Cherie Howie

Cherie Howie is a reporter for the Herald on Sunday.

Night out with the boys saved man from Kaimai crash

Beth Okeby, 87, kept her husband's cancelled air ticket. Photo / Abby Dance
Beth Okeby, 87, kept her husband's cancelled air ticket. Photo / Abby Dance

A 50-year-old tall tale about how a table saved a man from death in the worst air disaster on New Zealand soil has been quashed by his widow.

Roger Okeby was the National Airways Corporation Tauranga branch manager when he cancelled his seat on a flight home from Auckland.

The decision saved his life when the National Airways Corporation DC-3 he was meant to be on crashed in the Kaimai Ranges, killing all 23 passengers and crew. It is the 50th anniversary of the crash on Wednesday.

Okeby told media at the time he cancelled his ticket because he wanted to buy a table.

Okeby died in the late 1980s aged 66, but his 87-year-old widow Beth told the Herald on Sunday this week that there was no table.

What really saved her husband was a late night out with colleagues, who were in Auckland for a conference.

"NAC used to be called the family airline. They all knew each other very well from being in the air force together during the war.

"It was always a very jovial affair and they were up very late.
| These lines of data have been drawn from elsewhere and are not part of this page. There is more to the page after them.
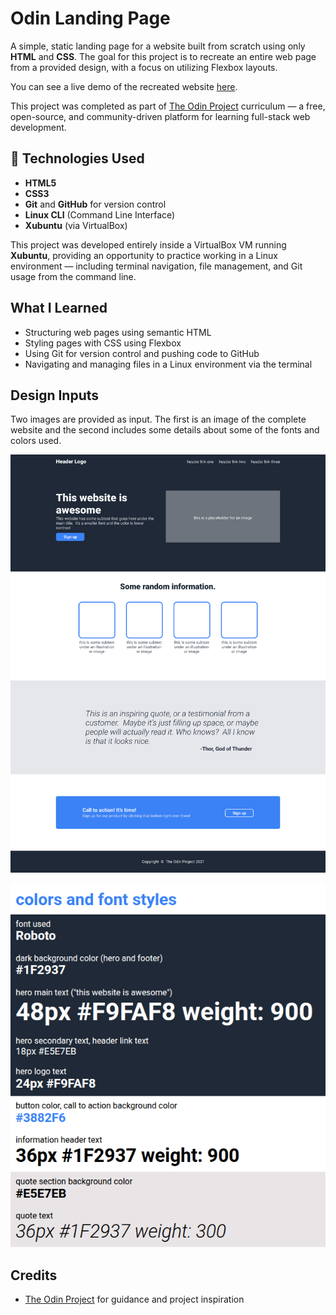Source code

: # Odin Landing Page

A simple, static landing page for a website built from scratch using only **HTML** and **CSS**. The goal for this project is to recreate an entire web page from a provided design, with a focus on utilizing Flexbox layouts.

You can see a live demo of the recreated website [here](https://lilnerddev.github.io/odin-landing-page/).

This project was completed as part of [The Odin Project](https://www.theodinproject.com/) curriculum — a free, open-source, and community-driven platform for learning full-stack web development.

## 🥢 Technologies Used

- **HTML5**
- **CSS3**
- **Git** and **GitHub** for version control
- **Linux CLI** (Command Line Interface)
- **Xubuntu** (via VirtualBox)

This project was developed entirely inside a VirtualBox VM running **Xubuntu**, providing an opportunity to practice working in a Linux environment — including terminal navigation, file management, and Git usage from the command line.

## What I Learned

- Structuring web pages using semantic HTML
- Styling pages with CSS using Flexbox
- Using Git for version control and pushing code to GitHub
- Navigating and managing files in a Linux environment via the terminal

## Design Inputs

Two images are provided as input. The first is an image of the complete website and the second includes some details about some of the fonts and colors used. 

![Alt text](images/design-input.png)

![Alt text](images/design-input-styles.png)

## Credits

- [The Odin Project](https://www.theodinproject.com/) for guidance and project inspiration
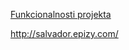 [Funkcionalnosti projekta](https://github.com/rnevena/Salvador/blob/main/dokumentacija.pdf)

http://salvador.epizy.com/
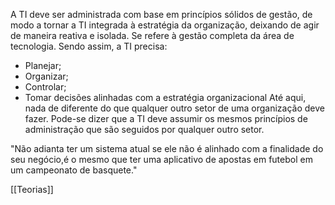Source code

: A TI deve ser administrada com base em princípios sólidos de gestão, de modo a tornar a TI integrada à estratégia da organização, deixando de agir de maneira reativa e isolada.
Se refere à gestão completa da área de tecnologia. Sendo assim, a TI precisa:
- Planejar;
- Organizar;
- Controlar;
- Tomar decisões alinhadas com a estratégia organizacional
Até aqui, nada de diferente do que qualquer outro setor de uma organização deve fazer. Pode-se dizer que a TI deve assumir os mesmos princípios de administração que são seguidos por qualquer outro setor.

"Não adianta ter um sistema atual se ele não é alinhado com a finalidade do seu negócio,é o mesmo que ter uma aplicativo de apostas em futebol em um campeonato de basquete."

[[Teorias]]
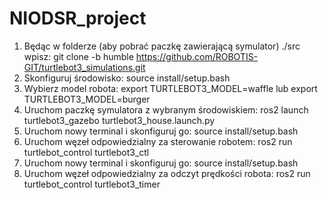 # NIODSR_project

1. Będąc w folderze (aby pobrać paczkę zawierającą symulator) ./src wpisz: git clone -b humble https://github.com/ROBOTIS-GIT/turtlebot3_simulations.git
2. Skonfiguruj środowisko: source install/setup.bash
3. Wybierz model robota:
export TURTLEBOT3_MODEL=waffle lub export TURTLEBOT3_MODEL=burger
4. Uruchom paczkę symulatora z wybranym środowiskiem: 
ros2 launch turtlebot3_gazebo turtlebot3_house.launch.py 
5. Uruchom nowy terminal i skonfiguruj go: source install/setup.bash
6. Uruchom węzeł odpowiedzialny za sterowanie robotem: ros2 run turtlebot_control turtlebot3_ctl
7. Uruchom nowy terminal i skonfiguruj go: source install/setup.bash
8. Uruchom węzeł odpowiedzialny za odczyt prędkości robota: ros2 run turtlebot_control turtlebot3_timer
"He told me he had to be at the airport at 7.30am and he thought in the morning, 'Actually, why do I have to be up so early?'

"So he cancelled and was saved."

Her husband discovered the plane was missing when he emerged from his hotel room later in the morning to shocked expressions on the faces of his work colleagues.

"They thought he was on the plane. They thought he was a ghost and they said, 'Are you really there'?"
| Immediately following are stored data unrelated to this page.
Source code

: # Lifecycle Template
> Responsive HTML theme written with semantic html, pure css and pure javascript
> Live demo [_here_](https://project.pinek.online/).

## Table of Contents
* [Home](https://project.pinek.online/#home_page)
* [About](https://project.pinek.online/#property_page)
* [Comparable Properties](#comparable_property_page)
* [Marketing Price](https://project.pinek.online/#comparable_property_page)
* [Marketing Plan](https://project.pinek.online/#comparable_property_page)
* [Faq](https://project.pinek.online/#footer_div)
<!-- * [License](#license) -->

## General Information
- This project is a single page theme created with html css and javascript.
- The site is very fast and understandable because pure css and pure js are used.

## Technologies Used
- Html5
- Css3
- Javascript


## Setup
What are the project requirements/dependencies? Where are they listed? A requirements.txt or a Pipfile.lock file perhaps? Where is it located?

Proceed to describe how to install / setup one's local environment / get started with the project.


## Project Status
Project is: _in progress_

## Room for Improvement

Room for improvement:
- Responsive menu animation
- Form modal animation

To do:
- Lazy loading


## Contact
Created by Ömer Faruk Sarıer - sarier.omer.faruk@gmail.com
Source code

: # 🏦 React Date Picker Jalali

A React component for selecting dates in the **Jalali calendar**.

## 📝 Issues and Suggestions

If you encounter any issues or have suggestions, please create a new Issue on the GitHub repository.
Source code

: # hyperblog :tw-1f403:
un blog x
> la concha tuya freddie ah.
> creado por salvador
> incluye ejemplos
She was told her husband was safe before she knew the plane was missing, an action she was thankful to be able to repeat for the couple's three teenage children.

"They heard about it the right way around."

The weeks following the crash were busy as her husband helped the families of those killed, she said.

He never reflected on his close call.

"It never upset him.

"He'd been in Bomber Command in World War II and had a lot of experience with planes crashing and people being killed."